Work instruction:
Below are the entries; count the lines in them that contain the word "images" and give only the number.

Records for processing:
• • • •

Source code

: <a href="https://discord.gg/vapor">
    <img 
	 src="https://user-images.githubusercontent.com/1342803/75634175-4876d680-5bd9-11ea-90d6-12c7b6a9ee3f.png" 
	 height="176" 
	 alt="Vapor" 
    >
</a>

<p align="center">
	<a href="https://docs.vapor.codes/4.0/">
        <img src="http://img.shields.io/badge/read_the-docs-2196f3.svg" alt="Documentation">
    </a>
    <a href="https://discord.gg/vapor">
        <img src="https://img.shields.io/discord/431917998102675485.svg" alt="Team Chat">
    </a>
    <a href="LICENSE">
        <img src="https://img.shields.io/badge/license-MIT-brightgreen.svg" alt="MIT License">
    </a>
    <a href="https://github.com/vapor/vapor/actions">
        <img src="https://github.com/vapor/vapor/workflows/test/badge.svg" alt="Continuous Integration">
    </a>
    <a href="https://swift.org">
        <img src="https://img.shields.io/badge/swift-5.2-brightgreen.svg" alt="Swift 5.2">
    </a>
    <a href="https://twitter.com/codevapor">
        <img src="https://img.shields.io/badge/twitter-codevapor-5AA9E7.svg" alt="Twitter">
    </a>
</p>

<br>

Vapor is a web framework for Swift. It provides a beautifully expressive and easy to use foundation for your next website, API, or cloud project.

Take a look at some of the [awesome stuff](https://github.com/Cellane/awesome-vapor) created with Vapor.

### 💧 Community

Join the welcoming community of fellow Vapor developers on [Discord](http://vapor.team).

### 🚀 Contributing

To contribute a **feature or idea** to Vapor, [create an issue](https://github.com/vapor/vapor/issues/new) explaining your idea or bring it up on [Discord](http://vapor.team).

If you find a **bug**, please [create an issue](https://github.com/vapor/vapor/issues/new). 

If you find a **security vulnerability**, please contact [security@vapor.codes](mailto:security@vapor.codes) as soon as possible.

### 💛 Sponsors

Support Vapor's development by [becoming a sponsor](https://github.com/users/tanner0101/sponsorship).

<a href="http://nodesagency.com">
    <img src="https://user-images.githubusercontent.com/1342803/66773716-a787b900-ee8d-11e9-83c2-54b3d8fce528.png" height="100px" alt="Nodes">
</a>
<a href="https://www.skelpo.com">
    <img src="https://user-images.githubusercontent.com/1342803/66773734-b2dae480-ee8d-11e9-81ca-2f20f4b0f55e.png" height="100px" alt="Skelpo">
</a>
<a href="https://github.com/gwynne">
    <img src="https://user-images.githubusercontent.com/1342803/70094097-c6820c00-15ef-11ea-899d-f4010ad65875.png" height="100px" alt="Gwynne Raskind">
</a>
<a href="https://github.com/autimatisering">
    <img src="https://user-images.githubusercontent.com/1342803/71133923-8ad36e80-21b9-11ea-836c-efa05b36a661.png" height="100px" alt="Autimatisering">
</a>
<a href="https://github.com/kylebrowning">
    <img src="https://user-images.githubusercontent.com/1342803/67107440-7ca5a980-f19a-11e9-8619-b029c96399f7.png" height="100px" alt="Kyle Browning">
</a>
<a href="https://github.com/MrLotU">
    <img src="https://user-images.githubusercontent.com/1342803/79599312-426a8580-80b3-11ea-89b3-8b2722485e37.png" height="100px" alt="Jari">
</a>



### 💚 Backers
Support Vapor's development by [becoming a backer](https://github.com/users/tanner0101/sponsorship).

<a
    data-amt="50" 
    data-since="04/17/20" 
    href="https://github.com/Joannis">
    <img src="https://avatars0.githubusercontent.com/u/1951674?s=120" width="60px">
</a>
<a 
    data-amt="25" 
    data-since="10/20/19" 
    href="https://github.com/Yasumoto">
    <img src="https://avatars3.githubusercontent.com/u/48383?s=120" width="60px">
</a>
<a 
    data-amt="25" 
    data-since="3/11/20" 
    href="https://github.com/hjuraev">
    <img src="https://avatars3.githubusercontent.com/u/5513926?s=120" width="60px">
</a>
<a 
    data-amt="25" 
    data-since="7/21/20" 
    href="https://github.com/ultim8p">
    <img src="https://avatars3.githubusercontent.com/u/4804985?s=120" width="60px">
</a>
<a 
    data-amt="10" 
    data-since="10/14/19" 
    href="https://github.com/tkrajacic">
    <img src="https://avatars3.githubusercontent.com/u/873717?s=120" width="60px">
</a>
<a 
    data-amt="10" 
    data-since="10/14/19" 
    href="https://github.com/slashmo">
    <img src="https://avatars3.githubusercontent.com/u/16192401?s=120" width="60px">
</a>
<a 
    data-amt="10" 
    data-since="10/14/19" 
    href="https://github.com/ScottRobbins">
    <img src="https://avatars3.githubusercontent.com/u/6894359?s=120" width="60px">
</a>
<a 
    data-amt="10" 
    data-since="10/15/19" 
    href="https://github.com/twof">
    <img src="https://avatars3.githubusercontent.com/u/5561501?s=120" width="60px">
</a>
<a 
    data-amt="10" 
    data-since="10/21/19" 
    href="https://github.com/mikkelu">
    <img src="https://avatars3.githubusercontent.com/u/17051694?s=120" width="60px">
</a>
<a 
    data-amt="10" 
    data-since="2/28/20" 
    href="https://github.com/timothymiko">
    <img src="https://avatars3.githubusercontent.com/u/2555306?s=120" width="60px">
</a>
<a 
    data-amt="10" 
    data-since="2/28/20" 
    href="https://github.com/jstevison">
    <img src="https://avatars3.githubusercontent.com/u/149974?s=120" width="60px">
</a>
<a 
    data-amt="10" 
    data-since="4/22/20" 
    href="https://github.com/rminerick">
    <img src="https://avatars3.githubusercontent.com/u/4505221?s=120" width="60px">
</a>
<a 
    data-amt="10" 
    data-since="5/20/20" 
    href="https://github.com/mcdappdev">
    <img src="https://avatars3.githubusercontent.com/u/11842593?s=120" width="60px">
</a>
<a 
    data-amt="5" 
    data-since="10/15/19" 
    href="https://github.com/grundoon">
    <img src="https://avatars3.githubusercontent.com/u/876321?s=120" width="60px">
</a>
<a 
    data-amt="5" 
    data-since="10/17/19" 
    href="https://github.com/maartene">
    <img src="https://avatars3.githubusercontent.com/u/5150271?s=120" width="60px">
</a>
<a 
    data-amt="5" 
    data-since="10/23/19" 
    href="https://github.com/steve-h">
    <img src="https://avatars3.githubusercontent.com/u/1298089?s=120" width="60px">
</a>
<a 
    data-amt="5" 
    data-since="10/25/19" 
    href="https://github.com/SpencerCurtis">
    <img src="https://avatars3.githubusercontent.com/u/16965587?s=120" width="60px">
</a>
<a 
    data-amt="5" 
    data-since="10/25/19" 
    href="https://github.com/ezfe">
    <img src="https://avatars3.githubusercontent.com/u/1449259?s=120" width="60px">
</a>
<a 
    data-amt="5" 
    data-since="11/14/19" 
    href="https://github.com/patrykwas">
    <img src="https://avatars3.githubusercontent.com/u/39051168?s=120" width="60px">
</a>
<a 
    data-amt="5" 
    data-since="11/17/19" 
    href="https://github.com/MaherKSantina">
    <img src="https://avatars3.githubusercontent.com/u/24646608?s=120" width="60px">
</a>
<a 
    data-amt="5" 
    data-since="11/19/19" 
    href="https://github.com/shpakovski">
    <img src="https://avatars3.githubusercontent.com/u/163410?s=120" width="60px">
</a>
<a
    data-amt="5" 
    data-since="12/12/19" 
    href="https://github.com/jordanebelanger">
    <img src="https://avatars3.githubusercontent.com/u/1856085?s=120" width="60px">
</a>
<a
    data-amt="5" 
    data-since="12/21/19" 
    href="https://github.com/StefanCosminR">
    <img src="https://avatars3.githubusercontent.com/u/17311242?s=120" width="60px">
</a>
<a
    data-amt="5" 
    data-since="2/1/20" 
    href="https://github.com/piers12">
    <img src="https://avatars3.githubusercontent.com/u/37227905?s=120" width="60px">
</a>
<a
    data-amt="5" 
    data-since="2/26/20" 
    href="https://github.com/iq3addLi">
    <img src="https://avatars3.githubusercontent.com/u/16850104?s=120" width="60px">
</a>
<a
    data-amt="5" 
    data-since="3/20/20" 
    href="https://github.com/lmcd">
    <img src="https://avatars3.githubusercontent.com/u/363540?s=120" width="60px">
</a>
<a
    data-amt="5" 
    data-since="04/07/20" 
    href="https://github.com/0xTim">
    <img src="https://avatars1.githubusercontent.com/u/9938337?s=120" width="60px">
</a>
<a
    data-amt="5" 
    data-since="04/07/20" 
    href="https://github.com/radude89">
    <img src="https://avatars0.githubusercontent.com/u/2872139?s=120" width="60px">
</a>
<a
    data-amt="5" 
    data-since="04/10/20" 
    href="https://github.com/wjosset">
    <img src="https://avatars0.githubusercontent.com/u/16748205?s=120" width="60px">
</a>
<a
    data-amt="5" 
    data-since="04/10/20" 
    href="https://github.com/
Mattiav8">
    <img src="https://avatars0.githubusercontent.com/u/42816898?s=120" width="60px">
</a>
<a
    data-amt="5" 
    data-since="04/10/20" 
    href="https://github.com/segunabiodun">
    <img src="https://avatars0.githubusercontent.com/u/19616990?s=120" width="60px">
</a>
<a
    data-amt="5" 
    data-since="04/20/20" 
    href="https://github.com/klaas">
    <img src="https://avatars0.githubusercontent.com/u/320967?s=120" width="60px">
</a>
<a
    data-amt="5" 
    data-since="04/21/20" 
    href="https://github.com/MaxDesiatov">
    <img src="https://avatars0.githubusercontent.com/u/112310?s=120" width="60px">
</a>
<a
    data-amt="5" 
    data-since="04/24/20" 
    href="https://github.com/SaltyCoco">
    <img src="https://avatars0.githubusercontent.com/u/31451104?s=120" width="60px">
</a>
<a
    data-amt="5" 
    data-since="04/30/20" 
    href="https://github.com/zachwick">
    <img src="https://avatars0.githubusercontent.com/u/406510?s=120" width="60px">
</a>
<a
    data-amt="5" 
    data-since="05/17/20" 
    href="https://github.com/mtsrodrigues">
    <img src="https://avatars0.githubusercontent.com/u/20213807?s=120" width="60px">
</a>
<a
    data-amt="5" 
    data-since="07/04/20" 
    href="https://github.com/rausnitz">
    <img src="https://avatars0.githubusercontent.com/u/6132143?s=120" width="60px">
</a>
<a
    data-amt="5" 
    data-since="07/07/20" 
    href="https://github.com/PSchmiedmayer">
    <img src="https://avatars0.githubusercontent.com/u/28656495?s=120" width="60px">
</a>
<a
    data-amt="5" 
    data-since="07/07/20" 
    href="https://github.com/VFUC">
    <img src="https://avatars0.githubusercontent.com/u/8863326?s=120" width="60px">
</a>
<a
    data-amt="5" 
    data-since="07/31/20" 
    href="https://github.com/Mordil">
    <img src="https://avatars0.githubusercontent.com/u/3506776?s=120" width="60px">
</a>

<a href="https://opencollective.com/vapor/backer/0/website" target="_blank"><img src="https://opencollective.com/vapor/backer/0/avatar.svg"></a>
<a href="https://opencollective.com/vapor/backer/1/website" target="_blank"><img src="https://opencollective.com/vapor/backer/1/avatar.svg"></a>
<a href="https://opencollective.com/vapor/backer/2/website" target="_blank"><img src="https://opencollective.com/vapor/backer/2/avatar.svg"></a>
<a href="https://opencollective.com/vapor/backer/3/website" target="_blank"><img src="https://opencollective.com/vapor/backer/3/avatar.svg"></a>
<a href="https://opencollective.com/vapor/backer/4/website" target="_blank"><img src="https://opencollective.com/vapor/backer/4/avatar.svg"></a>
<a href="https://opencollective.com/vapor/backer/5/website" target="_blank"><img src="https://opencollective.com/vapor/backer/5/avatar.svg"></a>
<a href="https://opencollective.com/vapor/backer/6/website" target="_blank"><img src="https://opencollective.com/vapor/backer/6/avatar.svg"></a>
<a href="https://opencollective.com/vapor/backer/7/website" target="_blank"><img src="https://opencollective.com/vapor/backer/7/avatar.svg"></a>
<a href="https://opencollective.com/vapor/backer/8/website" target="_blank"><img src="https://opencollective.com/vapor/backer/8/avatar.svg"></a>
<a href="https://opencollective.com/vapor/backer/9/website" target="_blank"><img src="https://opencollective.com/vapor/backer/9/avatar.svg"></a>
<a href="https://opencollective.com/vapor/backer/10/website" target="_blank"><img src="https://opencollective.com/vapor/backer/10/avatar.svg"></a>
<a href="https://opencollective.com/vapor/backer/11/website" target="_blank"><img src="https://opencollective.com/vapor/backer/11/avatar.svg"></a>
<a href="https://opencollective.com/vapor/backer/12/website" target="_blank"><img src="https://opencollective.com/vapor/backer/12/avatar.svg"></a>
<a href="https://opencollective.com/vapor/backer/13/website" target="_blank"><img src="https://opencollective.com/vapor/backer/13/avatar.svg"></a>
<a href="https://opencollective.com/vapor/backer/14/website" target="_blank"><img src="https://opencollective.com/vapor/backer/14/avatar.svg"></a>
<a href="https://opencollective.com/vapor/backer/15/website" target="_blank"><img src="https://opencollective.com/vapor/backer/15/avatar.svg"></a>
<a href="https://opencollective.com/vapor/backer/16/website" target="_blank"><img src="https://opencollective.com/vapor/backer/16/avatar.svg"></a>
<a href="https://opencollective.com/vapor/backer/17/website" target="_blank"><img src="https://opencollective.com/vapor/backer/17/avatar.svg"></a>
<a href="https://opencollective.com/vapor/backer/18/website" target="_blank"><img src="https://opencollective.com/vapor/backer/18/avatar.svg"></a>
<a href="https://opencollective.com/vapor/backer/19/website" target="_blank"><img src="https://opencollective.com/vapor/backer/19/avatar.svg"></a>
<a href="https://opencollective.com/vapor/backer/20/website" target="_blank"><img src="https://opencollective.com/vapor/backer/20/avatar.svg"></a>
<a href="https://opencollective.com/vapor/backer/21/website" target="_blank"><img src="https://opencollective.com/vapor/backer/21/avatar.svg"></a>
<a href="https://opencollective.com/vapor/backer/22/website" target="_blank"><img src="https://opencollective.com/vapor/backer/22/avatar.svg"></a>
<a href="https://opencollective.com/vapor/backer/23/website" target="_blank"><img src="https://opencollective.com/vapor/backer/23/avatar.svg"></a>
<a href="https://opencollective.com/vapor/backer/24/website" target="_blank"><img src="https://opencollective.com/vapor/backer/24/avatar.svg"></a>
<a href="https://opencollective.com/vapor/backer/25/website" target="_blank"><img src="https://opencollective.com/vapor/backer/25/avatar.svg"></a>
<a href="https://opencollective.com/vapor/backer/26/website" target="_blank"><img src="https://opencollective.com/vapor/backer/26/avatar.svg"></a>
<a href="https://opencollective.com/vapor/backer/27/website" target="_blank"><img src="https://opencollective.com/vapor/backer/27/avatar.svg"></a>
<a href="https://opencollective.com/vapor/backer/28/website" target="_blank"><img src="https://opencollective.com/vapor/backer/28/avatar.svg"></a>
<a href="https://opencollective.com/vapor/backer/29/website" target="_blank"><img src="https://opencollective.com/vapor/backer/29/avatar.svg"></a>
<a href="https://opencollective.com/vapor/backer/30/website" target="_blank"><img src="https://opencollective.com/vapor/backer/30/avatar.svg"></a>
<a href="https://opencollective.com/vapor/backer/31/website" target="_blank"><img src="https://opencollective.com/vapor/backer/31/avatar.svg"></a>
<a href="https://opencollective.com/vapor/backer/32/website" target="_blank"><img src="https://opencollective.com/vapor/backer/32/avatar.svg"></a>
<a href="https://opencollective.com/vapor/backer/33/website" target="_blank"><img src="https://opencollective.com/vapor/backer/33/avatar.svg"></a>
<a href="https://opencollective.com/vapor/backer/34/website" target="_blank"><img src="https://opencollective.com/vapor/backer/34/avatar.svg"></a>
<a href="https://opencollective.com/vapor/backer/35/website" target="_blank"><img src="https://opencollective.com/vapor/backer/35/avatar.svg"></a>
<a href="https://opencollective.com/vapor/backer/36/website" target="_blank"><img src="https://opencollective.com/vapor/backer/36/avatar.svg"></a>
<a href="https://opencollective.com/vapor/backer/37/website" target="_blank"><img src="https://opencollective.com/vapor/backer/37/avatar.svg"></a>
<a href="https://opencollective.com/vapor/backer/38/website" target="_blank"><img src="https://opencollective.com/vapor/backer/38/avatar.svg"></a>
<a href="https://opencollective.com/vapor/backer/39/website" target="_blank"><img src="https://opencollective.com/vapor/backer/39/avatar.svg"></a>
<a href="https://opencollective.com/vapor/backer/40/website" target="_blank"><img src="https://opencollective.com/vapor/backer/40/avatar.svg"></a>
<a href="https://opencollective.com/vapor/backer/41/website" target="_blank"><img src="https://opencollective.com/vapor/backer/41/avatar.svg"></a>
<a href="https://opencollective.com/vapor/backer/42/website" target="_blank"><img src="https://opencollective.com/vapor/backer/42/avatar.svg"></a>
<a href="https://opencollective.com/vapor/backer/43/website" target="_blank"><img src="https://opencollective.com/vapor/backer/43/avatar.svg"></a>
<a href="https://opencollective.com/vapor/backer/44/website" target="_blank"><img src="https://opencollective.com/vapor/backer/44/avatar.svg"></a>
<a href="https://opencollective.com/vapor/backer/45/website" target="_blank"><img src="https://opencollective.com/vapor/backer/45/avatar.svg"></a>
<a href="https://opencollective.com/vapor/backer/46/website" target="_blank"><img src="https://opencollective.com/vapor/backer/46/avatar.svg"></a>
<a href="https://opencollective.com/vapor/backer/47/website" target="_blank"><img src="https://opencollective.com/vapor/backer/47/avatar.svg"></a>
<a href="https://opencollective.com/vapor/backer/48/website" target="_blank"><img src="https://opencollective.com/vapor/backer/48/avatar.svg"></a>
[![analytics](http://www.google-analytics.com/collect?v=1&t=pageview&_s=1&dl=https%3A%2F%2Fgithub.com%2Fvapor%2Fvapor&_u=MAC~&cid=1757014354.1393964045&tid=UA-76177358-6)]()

• • • •

Task result:
7